THEY WERE GRAND titles for a sad, lonely woman who was to face death knowing that she had failed in everything she had set out to do.
The will told its own story. There are affectionate references to ‘my most dere and well-beloved mother, Quene Kateryn’, whose body she asked to be brought from Peterborough to rest near her own, and only one to her father, asking that his debts be paid. She asked for Masses to be said for her soul, that of her mother and of their progenitors, and of Philip when he should die. Generous bequests were made to the religious houses she had re-founded: to the orders of the Carthusian monks and the Brigittine nuns at Syon and Sheen, to the Observant Friars at Greenwich and Southampton, to the monastery of Westminster, to the brothers at the Savoy Hospital, and to the black friars at St Bartholomew in Smithfield. A hospital was to be established in her name for poor, elderly soldiers, especially those injured ‘in the warres and servys of this Realme’. Reflecting her interest in learning, money was left ‘to the relefe of the pore scholars’ at the universities of Oxford and Cambridge.

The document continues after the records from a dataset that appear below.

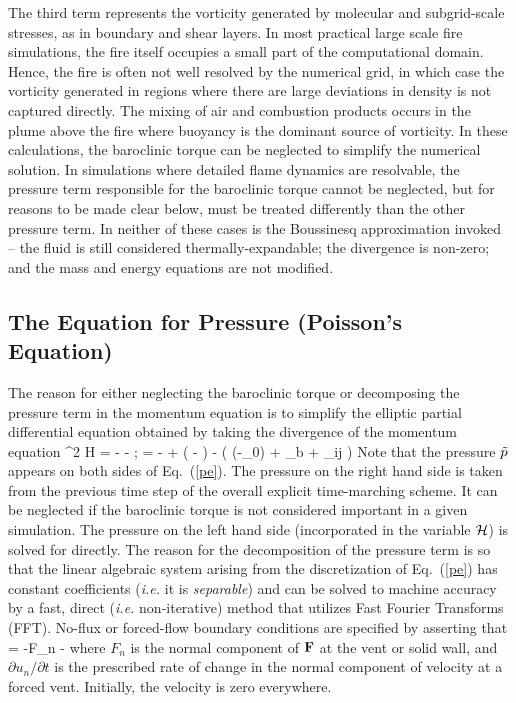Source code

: \documentclass[11pt]{book}
\begin{document}
The third term represents the vorticity generated by molecular and subgrid-scale stresses, as in boundary and shear layers.
In most practical large scale fire simulations, the fire itself occupies a small part of
the computational domain. Hence, the fire is often not well resolved by
the numerical grid, in which case the vorticity generated in regions where there are
large deviations in density is not captured
directly. The mixing of air and combustion products occurs in the plume above the fire where
buoyancy is the dominant source of vorticity. In these calculations, the baroclinic torque
can be neglected to simplify the numerical solution. In simulations where detailed flame dynamics are
resolvable, the pressure term responsible for the baroclinic torque cannot be neglected, but for reasons
to be made clear below, must be treated differently than the other pressure term.
In neither of these cases is the Boussinesq approximation
invoked -- the fluid is still considered thermally-expandable; the divergence is non-zero; and the mass and
energy equations are not modified.

\subsection{The Equation for Pressure (Poisson's Equation)}

The reason for either neglecting the baroclinic torque or decomposing the pressure term in the
momentum equation is to simplify the
elliptic partial differential equation obtained by
taking the divergence of the momentum equation
\be \nabla^2 {\cal H} =
     - - \nabla \cdot \bF
    \quad ; \quad \bF = - \bu\times\bo + \left(  -
    \right) \nabla \tp - 
    \Big( (\rho-\rho_0) \bg + \bof_b + \nabla \cdot \btau_{ij} \Big)
   \label{pe}\ee
Note that the pressure $\tilde{p}$ appears on both sides of Eq.~(\ref{pe}). The
pressure on the right hand side is taken from the previous time step of the
overall explicit time-marching scheme. It can be neglected if the baroclinic torque is
not considered important in a given simulation. The pressure on the left hand side (incorporated
in the variable $\cal H$) is solved for directly.
The reason for the decomposition of the pressure term is so that the linear algebraic system
arising from the discretization of Eq.~(\ref{pe})
has constant coefficients ({\em i.e.} it is {\em separable}) and can be solved to machine accuracy
by a fast, direct ({\em i.e.} non-iterative) method that utilizes
Fast Fourier Transforms (FFT).
No-flux or forced-flow boundary conditions are specified by asserting that
\be {} = -F_n -  \label{bc} \ee
where $F_n$ is the normal component of ${\bf F}$ at the vent or solid wall,
and $\partial u_n/\partial t$ is the prescribed rate of change
in the normal component of
velocity at a forced vent. Initially, the velocity is zero everywhere.
\end{document}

She asked that ‘my saide most dearest lorde and husbande’ keep the jewel the Emperor had sent her on their betrothal and ‘also one other table dyamonde whiche his Majesty sent unto me … and the Coler of golde set with nyne diamonds, the whiche his Majestye gave me the Epiphanie after our Maryage, also the rubie now sett in a golde ryng which his Highnesses sent me by the Cont of Feria’. Many bequests were made to her attendants and she did not forget the ordinary servants.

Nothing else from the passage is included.